El campo no solo funcionaría como espacio de entrenamiento técnico, sino como laboratorio de adaptación tecnológica: allí se prueban modificaciones a drones comerciales, se ensayan sistemas de detonación y se afinan métodos para evadir radares y mecanismos de inhibición.
El medio citado indica que este centro habría sido trasladado recientemente desde territorio venezolano hacia el Catatumbo, aprovechando la porosidad fronteriza y la limitada presencia estatal.
PUBLICIDAD
Los drones empleados son, en muchos casos, dispositivos comerciales de uso civil, algunos con valores que pueden superar los 20 millones de pesos.
Estos son desarmados y reconfigurados con piezas diversas para portar explosivos, lo que dificulta su identificación por los sistemas tradicionales de vigilancia aérea.
Se trata de drones de uso comercial que son intervenidos y adaptados para transportar explosivos, con un grado de sofisticación tecnológica cada vez mayor.
Estas modificaciones permiten que, en los sistemas de radar, las aeronaves sean detectadas como equipos comunes de fotografía o grabación aérea.
Entre las modalidades entrenadas en el campo destacan los llamados drones kamikaze, que llevan la carga explosiva integrada y se activan al impacto, y los drones de fumigación tipo ‘agras’, capaces de transportar mayor peso gracias a su potencia y estabilidad.
PUBLICIDAD
Algunos de estos equipos pueden operar a alturas de entre 500 y 1.000 metros sin ser vistos ni escuchados desde tierra.
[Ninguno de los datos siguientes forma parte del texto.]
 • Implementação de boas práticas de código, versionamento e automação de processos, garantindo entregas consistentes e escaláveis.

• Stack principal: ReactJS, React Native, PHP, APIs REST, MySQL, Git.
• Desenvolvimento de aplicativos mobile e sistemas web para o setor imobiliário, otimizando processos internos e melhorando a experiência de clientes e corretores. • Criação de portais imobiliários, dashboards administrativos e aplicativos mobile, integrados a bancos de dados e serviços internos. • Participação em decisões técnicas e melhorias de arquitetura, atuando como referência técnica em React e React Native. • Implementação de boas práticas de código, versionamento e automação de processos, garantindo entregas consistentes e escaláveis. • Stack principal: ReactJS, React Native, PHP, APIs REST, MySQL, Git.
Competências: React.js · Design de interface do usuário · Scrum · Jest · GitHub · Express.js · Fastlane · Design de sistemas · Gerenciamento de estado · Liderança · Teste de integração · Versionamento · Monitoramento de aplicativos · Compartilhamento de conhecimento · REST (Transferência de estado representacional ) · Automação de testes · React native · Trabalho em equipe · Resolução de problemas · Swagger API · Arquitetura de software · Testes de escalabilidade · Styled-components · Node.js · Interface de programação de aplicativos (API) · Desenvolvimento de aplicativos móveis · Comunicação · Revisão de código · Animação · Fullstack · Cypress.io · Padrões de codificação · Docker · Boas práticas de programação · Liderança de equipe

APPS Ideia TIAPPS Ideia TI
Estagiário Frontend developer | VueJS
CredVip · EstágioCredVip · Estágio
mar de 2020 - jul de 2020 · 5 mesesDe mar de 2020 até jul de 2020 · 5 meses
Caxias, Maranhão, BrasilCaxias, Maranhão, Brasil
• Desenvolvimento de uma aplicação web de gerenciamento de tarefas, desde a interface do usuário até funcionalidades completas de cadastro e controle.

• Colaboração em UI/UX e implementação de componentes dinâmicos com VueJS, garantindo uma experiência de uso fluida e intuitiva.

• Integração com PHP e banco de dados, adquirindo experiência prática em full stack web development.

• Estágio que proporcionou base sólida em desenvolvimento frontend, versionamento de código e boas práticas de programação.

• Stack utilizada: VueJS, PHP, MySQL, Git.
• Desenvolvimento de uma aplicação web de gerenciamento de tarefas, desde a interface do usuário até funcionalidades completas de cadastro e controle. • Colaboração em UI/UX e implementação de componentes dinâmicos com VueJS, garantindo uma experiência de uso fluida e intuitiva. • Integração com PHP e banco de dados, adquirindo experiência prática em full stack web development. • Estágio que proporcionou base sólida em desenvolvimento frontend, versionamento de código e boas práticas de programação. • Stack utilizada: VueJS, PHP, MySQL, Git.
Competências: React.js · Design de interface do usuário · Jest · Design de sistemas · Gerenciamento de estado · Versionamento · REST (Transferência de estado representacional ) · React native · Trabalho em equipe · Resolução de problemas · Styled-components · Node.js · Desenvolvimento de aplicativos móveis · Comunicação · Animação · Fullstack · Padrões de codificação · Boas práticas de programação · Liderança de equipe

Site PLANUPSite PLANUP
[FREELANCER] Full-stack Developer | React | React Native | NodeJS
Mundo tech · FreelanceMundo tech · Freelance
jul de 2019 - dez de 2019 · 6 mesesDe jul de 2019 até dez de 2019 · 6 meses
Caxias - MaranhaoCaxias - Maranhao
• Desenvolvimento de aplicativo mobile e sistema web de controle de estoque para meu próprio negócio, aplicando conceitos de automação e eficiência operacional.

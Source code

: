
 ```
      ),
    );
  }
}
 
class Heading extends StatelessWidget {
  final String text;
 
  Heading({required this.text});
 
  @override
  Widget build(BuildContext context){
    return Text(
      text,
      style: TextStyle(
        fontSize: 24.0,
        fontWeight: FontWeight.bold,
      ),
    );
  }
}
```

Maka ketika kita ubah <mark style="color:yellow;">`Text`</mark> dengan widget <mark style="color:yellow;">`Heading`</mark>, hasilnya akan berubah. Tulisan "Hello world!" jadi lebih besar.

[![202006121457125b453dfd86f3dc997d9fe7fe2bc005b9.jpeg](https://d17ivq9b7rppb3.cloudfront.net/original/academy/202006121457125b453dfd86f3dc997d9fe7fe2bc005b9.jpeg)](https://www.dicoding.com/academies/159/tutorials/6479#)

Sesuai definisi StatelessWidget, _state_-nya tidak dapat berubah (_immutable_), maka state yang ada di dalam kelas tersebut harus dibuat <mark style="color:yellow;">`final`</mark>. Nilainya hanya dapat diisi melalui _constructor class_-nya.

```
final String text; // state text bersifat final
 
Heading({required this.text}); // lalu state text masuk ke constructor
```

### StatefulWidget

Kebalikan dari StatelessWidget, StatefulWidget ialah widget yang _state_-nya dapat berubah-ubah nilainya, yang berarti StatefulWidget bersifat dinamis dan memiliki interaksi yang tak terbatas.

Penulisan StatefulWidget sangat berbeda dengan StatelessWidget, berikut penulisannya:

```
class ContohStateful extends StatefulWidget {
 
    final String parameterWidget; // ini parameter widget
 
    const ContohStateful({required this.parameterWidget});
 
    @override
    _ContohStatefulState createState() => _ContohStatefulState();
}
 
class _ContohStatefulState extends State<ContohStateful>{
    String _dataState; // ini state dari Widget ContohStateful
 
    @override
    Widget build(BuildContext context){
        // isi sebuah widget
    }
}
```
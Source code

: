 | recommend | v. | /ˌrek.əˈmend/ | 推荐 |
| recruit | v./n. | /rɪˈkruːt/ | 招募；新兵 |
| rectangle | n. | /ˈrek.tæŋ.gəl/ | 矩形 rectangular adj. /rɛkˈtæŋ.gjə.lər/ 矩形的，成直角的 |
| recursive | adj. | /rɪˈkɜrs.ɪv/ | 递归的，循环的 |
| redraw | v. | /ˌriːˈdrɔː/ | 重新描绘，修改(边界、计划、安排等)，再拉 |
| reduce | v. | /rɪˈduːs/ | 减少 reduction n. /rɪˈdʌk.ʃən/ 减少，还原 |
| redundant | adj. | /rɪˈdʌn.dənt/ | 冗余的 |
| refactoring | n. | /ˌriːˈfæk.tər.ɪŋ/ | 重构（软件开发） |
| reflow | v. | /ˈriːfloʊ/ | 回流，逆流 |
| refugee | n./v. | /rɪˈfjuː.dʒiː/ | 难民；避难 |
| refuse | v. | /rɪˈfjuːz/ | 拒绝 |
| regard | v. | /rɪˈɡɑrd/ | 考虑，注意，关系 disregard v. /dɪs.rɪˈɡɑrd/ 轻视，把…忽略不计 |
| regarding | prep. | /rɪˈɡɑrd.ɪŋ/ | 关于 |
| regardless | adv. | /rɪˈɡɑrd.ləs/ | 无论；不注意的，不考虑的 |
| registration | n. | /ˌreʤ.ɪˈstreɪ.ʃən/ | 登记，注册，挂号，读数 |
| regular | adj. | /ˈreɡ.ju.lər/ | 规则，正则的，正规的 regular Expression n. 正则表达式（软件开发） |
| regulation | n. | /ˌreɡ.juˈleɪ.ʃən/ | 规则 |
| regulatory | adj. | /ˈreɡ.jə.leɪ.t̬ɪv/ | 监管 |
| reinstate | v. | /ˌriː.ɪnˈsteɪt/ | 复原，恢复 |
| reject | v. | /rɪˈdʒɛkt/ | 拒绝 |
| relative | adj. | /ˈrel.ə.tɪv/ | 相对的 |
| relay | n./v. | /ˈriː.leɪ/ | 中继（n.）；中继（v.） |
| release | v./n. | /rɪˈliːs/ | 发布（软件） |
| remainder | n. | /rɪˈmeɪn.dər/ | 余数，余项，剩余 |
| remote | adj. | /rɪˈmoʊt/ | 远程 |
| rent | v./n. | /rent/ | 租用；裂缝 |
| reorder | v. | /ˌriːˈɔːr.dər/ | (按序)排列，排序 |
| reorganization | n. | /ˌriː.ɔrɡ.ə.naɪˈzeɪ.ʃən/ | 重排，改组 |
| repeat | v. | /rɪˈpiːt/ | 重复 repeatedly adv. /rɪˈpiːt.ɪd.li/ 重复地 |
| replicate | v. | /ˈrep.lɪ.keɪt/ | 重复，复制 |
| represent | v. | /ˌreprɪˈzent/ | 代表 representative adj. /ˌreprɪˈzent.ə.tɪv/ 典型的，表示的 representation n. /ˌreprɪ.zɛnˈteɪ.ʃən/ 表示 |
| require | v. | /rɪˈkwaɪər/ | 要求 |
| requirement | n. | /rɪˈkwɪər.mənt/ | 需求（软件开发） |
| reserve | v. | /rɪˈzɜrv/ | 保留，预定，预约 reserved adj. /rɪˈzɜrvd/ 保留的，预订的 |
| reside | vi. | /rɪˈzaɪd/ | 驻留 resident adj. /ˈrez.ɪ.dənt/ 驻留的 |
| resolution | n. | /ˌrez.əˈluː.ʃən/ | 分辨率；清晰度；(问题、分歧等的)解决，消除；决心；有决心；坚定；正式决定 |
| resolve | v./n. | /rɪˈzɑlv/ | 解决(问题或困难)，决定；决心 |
Incluso se han identificado sistemas conectados por fibra óptica al operador, lo que hace imposible su interceptación remota o bloqueo de señal.
Los análisis de inteligencia señalan que buena parte de esta tecnología —tanto drones como sistemas de detección y localización— tiene origen chino.
Paradójicamente, esa misma tecnología permite rastrear la ubicación exacta del operador en tierra, lo que ha sido utilizado en ocasiones para planificar represalias internas entre los grupos armados.
La existencia de este campo de entrenamiento ayuda a explicar la aceleración de los ataques con drones entre 2024 y 2026.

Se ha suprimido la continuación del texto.